15th European Conference
on Multi-Agent Systems

Évry, 14-15 December 2017


Keynote speakers of EUMAS 2017 are:

  • Professor Nicolas Maudet, Université Pierre et Marie CURIE, FR

    • Title: Multiagent Resource Allocation: the Power and Limitations of Bilateral Deals

    • Abstract: Allocating resources in a multiagent system is a fundamental problem in many applications. When central control is lacking, agents may agree on local deals to reach a desirable allocation. In their simplest form, such deals may only be bilateral (ie. involve two agents), thus alleviating the coordination burden for agents. But how restrictive is that if one seeks efficient and fair outcomes? In this talk I will review some basic and recent results on this topic, illustrating both their inherent limitations and their surprising efficiency in some contexts.

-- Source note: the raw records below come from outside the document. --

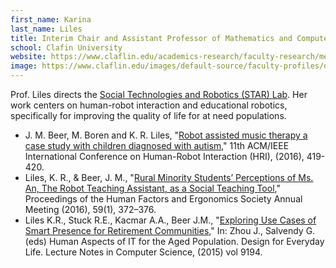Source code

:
 ```yaml
---
first_name: Karina
last_name: Liles
title: Interim Chair and Assistant Professor of Mathematics and Computer Science
school: Clafin University
website: https://www.claflin.edu/academics-research/faculty-research/meet-our-faculty/dr.-karina-liles
image: https://www.claflin.edu/images/default-source/faculty-profiles/dr-lyles-profile.jpg
---
```

Prof. Liles directs the [Social Technologies and Robotics (STAR) Lab](https://www.drkliles.com/STARlab). Her work centers on human-robot interaction and educational robotics, specifically for improving the quality of life for at need populations. 
* J. M. Beer, M. Boren and K. R. Liles, "[Robot assisted music therapy a case study with children diagnosed with autism](https://doi.org/10.1109/HRI.2016.7451785)," 11th ACM/IEEE International Conference on Human-Robot Interaction (HRI), (2016), 419-420.
* Liles, K. R., & Beer, J. M., "[Rural Minority Students’ Perceptions of Ms. An, The Robot Teaching Assistant, as a Social Teaching Tool](https://doi.org/10.1177/1541931215591077)," Proceedings of the Human Factors and Ergonomics Society Annual Meeting (2016), 59(1), 372–376.
* Liles K.R., Stuck R.E., Kacmar A.A., Beer J.M., "[Exploring Use Cases of Smart Presence for Retirement Communities](https://doi.org/10.1007/978-3-319-20913-5_41)," In: Zhou J., Salvendy G. (eds) Human Aspects of IT for the Aged Population. Design for Everyday Life. Lecture Notes in Computer Science, (2015) vol 9194.
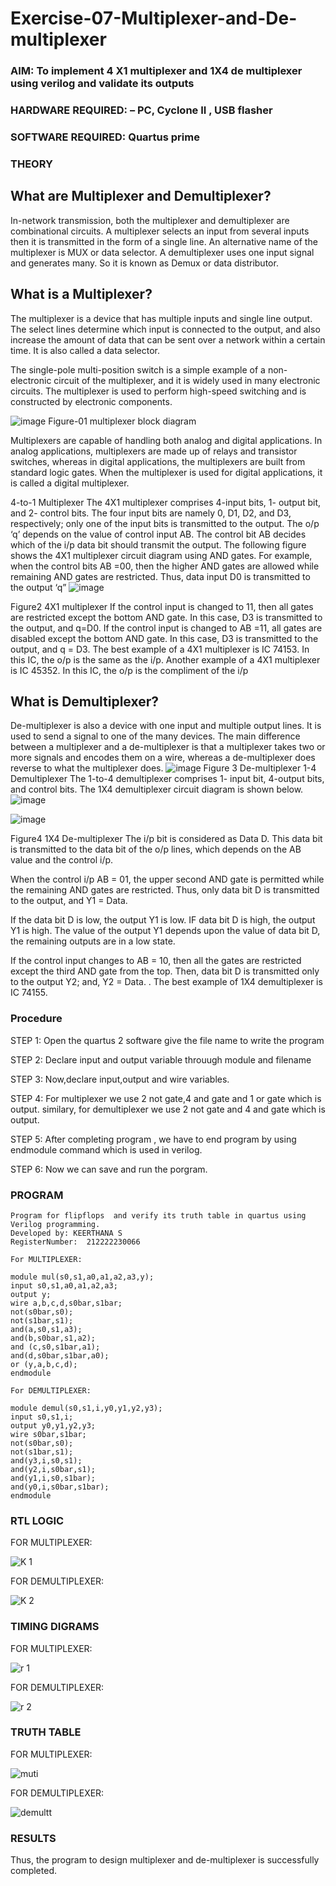 # Exercise-07-Multiplexer-and-De-multiplexer
### AIM: To implement 4 X1 multiplexer and 1X4 de multiplexer using verilog and validate its outputs
### HARDWARE REQUIRED:  – PC, Cyclone II , USB flasher
### SOFTWARE REQUIRED:   Quartus prime
### THEORY 

## What are Multiplexer and Demultiplexer?
In-network transmission, both the multiplexer and demultiplexer are combinational circuits. A multiplexer selects an input from several inputs then it is transmitted in the form of a single line. An alternative name of the multiplexer is MUX or data selector. A demultiplexer uses one input signal and generates many. So it is known as Demux or data distributor.

## What is a Multiplexer?
The multiplexer is a device that has multiple inputs and single line output. The select lines determine which input is connected to the output, and also increase the amount of data that can be sent over a network within a certain time. It is also called a data selector.

The single-pole multi-position switch is a simple example of a non-electronic circuit of the multiplexer, and it is widely used in many electronic circuits. The multiplexer is used to perform high-speed switching and is constructed by electronic components.

![image](https://user-images.githubusercontent.com/36288975/170912485-73c395c7-23c0-4e78-a53d-a2f0d07d9662.png)
          Figure-01 multiplexer block diagram 

Multiplexers are capable of handling both analog and digital applications. In analog applications, multiplexers are made up of relays and transistor switches, whereas in digital applications, the multiplexers are built from standard logic gates. When the multiplexer is used for digital applications, it is called a digital multiplexer.

4-to-1 Multiplexer
The 4X1 multiplexer comprises 4-input bits, 1- output bit, and 2- control bits. The four input bits are namely 0, D1, D2, and D3, respectively; only one of the input bits is transmitted to the output. The o/p ‘q’ depends on the value of control input AB. The control bit AB decides which of the i/p data bit should transmit the output. The following figure shows the 4X1 multiplexer circuit diagram using AND gates. For example, when the control bits AB =00, then the higher AND gates are allowed while remaining AND gates are restricted. Thus, data input D0 is transmitted to the output ‘q”
![image](https://user-images.githubusercontent.com/36288975/170912568-3598c60a-5035-41f3-b0c4-ccedba13aca5.png)


Figure2 4X1 multiplexer 
If the control input is changed to 11, then all gates are restricted except the bottom AND gate. In this case, D3 is transmitted to the output, and q=D0. If the control input is changed to AB =11, all gates are disabled except the bottom AND gate. In this case, D3 is transmitted to the output, and q = D3. The best example of a 4X1 multiplexer is IC 74153. In this IC, the o/p is the same as the i/p. Another example of a 4X1 multiplexer is IC 45352. In this IC, the o/p is the compliment of the i/p


## What is Demultiplexer?
De-multiplexer is also a device with one input and multiple output lines. It is used to send a signal to one of the many devices. The main difference between a multiplexer and a de-multiplexer is that a multiplexer takes two or more signals and encodes them on a wire, whereas a de-multiplexer does reverse to what the multiplexer does.
![image](https://user-images.githubusercontent.com/36288975/170912606-a30e4b74-1726-4430-b245-2c3c3d9c232d.png)
Figure 3 De-multiplexer 
1-4 Demultiplexer
The 1-to-4 demultiplexer comprises 1- input bit, 4-output bits, and control bits. The 1X4 demultiplexer circuit diagram is shown below.![image](https://user-images.githubusercontent.com/36288975/170912683-00fb746a-1d45-4023-91d1-3a70b841073c.png)

![image](https://user-images.githubusercontent.com/36288975/170912741-7cbd52af-7e0d-4be3-b5c6-6fb9c4eca7c9.png)

Figure4 1X4 De-multiplexer 
The i/p bit is considered as Data D. This data bit is transmitted to the data bit of the o/p lines, which depends on the AB value and the control i/p.

When the control i/p AB = 01, the upper second AND gate is permitted while the remaining AND gates are restricted. Thus, only data bit D is transmitted to the output, and Y1 = Data.

If the data bit D is low, the output Y1 is low. IF data bit D is high, the output Y1 is high. The value of the output Y1 depends upon the value of data bit D, the remaining outputs are in a low state.

If the control input changes to AB = 10, then all the gates are restricted except the third AND gate from the top. Then, data bit D is transmitted only to the output Y2; and, Y2 = Data. . The best example of 1X4 demultiplexer is IC 74155.

 
 
### Procedure
STEP 1:
Open the quartus 2 software give the file name to write the program

STEP 2:
Declare input and output variable throuugh module and filename

STEP 3:
Now,declare input,output and wire variables.

STEP 4:
For multiplexer we use 2 not gate,4 and gate and 1 or gate which is output. similary, for demultiplexer we use 2 not gate and 4 and gate which is output.

STEP 5:
After completing program , we have to end program by using endmodule command which is used in verilog.

STEP 6:
Now we can save and run the porgram.

### PROGRAM 
```
Program for flipflops  and verify its truth table in quartus using Verilog programming.
Developed by: KEERTHANA S
RegisterNumber:  212222230066

For MULTIPLEXER:

module mul(s0,s1,a0,a1,a2,a3,y);
input s0,s1,a0,a1,a2,a3;
output y;
wire a,b,c,d,s0bar,s1bar;
not(s0bar,s0);
not(s1bar,s1);
and(a,s0,s1,a3);
and(b,s0bar,s1,a2);
and (c,s0,s1bar,a1);
and(d,s0bar,s1bar,a0);
or (y,a,b,c,d);
endmodule

For DEMULTIPLEXER:

module demul(s0,s1,i,y0,y1,y2,y3);
input s0,s1,i;
output y0,y1,y2,y3;
wire s0bar,s1bar;
not(s0bar,s0);
not(s1bar,s1);
and(y3,i,s0,s1);
and(y2,i,s0bar,s1);
and(y1,i,s0,s1bar);
and(y0,i,s0bar,s1bar);
endmodule
```

### RTL LOGIC  
FOR MULTIPLEXER:

![K 1](https://github.com/Keerthanasampathkumar/Exercise-07-Multiplexer-and-De-multiplexer/assets/119477890/44acf7f9-c59a-4ffd-8538-32ca64ad82d9)

FOR DEMULTIPLEXER:

![K 2](https://github.com/Keerthanasampathkumar/Exercise-07-Multiplexer-and-De-multiplexer/assets/119477890/a8f928cc-7e16-48a7-aaff-39a2a5c8c4c8)


### TIMING DIGRAMS  
FOR MULTIPLEXER:

![r 1](https://github.com/Keerthanasampathkumar/Exercise-07-Multiplexer-and-De-multiplexer/assets/119477890/b0246520-d40a-4265-b215-5960eab35f95)

FOR DEMULTIPLEXER:

![r 2](https://github.com/Keerthanasampathkumar/Exercise-07-Multiplexer-and-De-multiplexer/assets/119477890/77373185-62fd-4e4c-aa76-25ff0b03e185)

### TRUTH TABLE 
FOR MULTIPLEXER:

![muti](https://github.com/Keerthanasampathkumar/Exercise-07-Multiplexer-and-De-multiplexer/assets/119477890/8c644ee0-44bd-4fb4-bf74-75e3cf6b1be2)

FOR DEMULTIPLEXER:

![demultt](https://github.com/Keerthanasampathkumar/Exercise-07-Multiplexer-and-De-multiplexer/assets/119477890/19349fa1-31bc-40e1-b721-32c82e2b5a81)

### RESULTS 
Thus, the program to design multiplexer and de-multiplexer is successfully completed.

  • Professor Karl Tuyls, University of Liverpool, GB

    • Title: Multi-agent learning: paradigms, challenges and prospects

    • Abstract: Many real-world scenarios can be modelled as multi-agent systems, in which multiple autonomous decision makers interact in a single environment. The complex and dynamic nature of such interactions prevents hand-crafting solutions for all possible scenarios, hence learning is crucial. There exist several different classes or paradigms that address learning in multiagent systems, which we identify as individual learning (e.g. reinforcement learning), population learning (e.g. co-evolutionary learning) and protocol learning (e.g. learnable mechanism design). Although historically these classes come from very different perspectives we find that ultimately there are many commonalities among these algorithms. In this talk I aim to emphasize and unify some of these commonalities. I will discuss Evolutionary Game Theory as a tool or means to capture the dynamics of multiagent learning across the different classes of multiagent learning, which allows us to identify some of the similarities and differences. Finally, I will outline some of the prospects that involve Deep Learning.